START Extracted entries

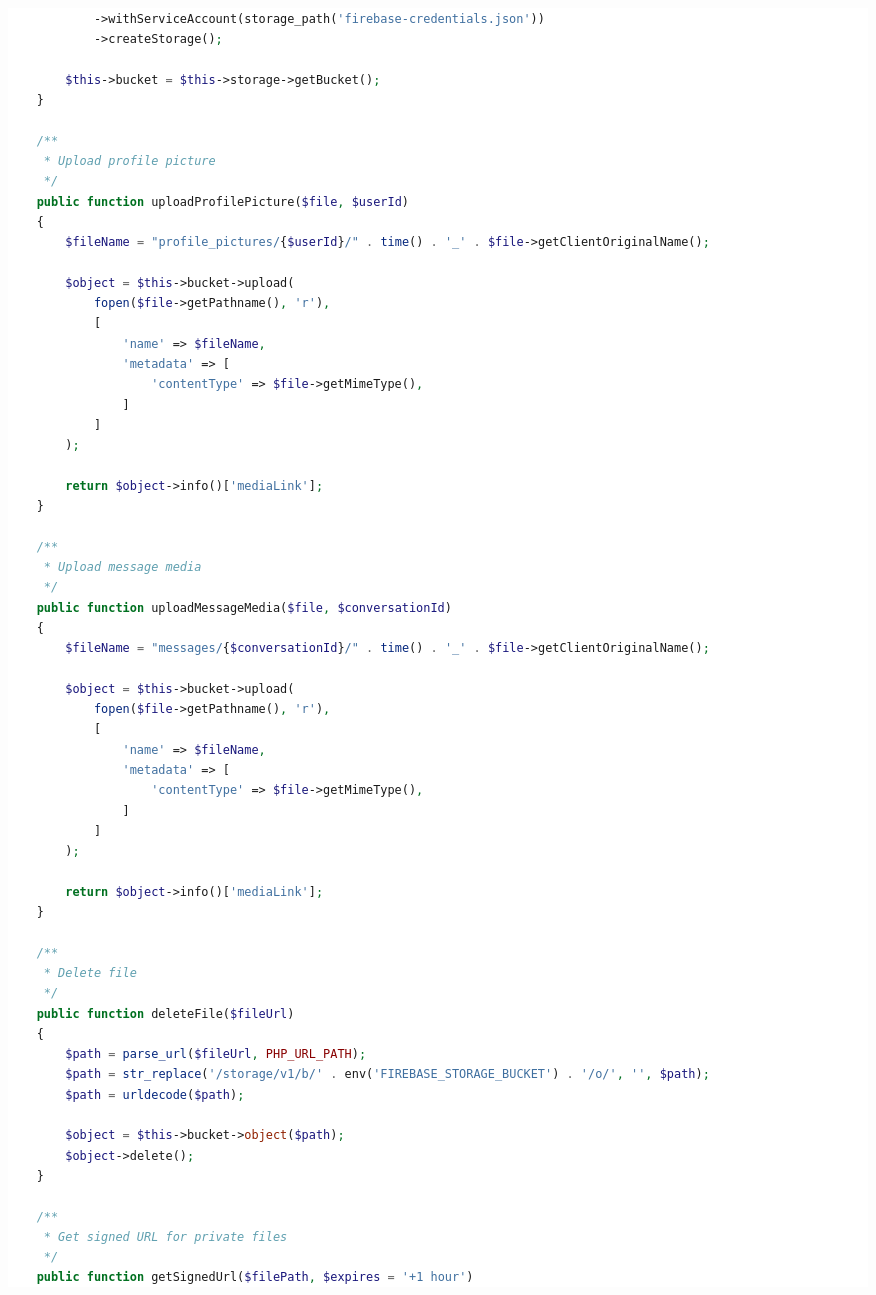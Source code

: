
 ```php
            ->withServiceAccount(storage_path('firebase-credentials.json'))
            ->createStorage();

        $this->bucket = $this->storage->getBucket();
    }

    /**
     * Upload profile picture
     */
    public function uploadProfilePicture($file, $userId)
    {
        $fileName = "profile_pictures/{$userId}/" . time() . '_' . $file->getClientOriginalName();

        $object = $this->bucket->upload(
            fopen($file->getPathname(), 'r'),
            [
                'name' => $fileName,
                'metadata' => [
                    'contentType' => $file->getMimeType(),
                ]
            ]
        );

        return $object->info()['mediaLink'];
    }

    /**
     * Upload message media
     */
    public function uploadMessageMedia($file, $conversationId)
    {
        $fileName = "messages/{$conversationId}/" . time() . '_' . $file->getClientOriginalName();

        $object = $this->bucket->upload(
            fopen($file->getPathname(), 'r'),
            [
                'name' => $fileName,
                'metadata' => [
                    'contentType' => $file->getMimeType(),
                ]
            ]
        );

        return $object->info()['mediaLink'];
    }

    /**
     * Delete file
     */
    public function deleteFile($fileUrl)
    {
        $path = parse_url($fileUrl, PHP_URL_PATH);
        $path = str_replace('/storage/v1/b/' . env('FIREBASE_STORAGE_BUCKET') . '/o/', '', $path);
        $path = urldecode($path);

        $object = $this->bucket->object($path);
        $object->delete();
    }

    /**
     * Get signed URL for private files
     */
    public function getSignedUrl($filePath, $expires = '+1 hour')
```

END Extracted entries

## What you need to do
In the answer, the data should reappear exactly, with no pictures.

## Result for this exercise
Source code

:
 ```php
            ->withServiceAccount(storage_path('firebase-credentials.json'))
            ->createStorage();

        $this->bucket = $this->storage->getBucket();
    }

    /**
     * Upload profile picture
     */
    public function uploadProfilePicture($file, $userId)
    {
        $fileName = "profile_pictures/{$userId}/" . time() . '_' . $file->getClientOriginalName();

        $object = $this->bucket->upload(
            fopen($file->getPathname(), 'r'),
            [
                'name' => $fileName,
                'metadata' => [
                    'contentType' => $file->getMimeType(),
                ]
            ]
        );

        return $object->info()['mediaLink'];
    }

    /**
     * Upload message media
     */
    public function uploadMessageMedia($file, $conversationId)
    {
        $fileName = "messages/{$conversationId}/" . time() . '_' . $file->getClientOriginalName();

        $object = $this->bucket->upload(
            fopen($file->getPathname(), 'r'),
            [
                'name' => $fileName,
                'metadata' => [
                    'contentType' => $file->getMimeType(),
                ]
            ]
        );

        return $object->info()['mediaLink'];
    }

    /**
     * Delete file
     */
    public function deleteFile($fileUrl)
    {
        $path = parse_url($fileUrl, PHP_URL_PATH);
        $path = str_replace('/storage/v1/b/' . env('FIREBASE_STORAGE_BUCKET') . '/o/', '', $path);
        $path = urldecode($path);

        $object = $this->bucket->object($path);
        $object->delete();
    }

    /**
     * Get signed URL for private files
     */
    public function getSignedUrl($filePath, $expires = '+1 hour')
```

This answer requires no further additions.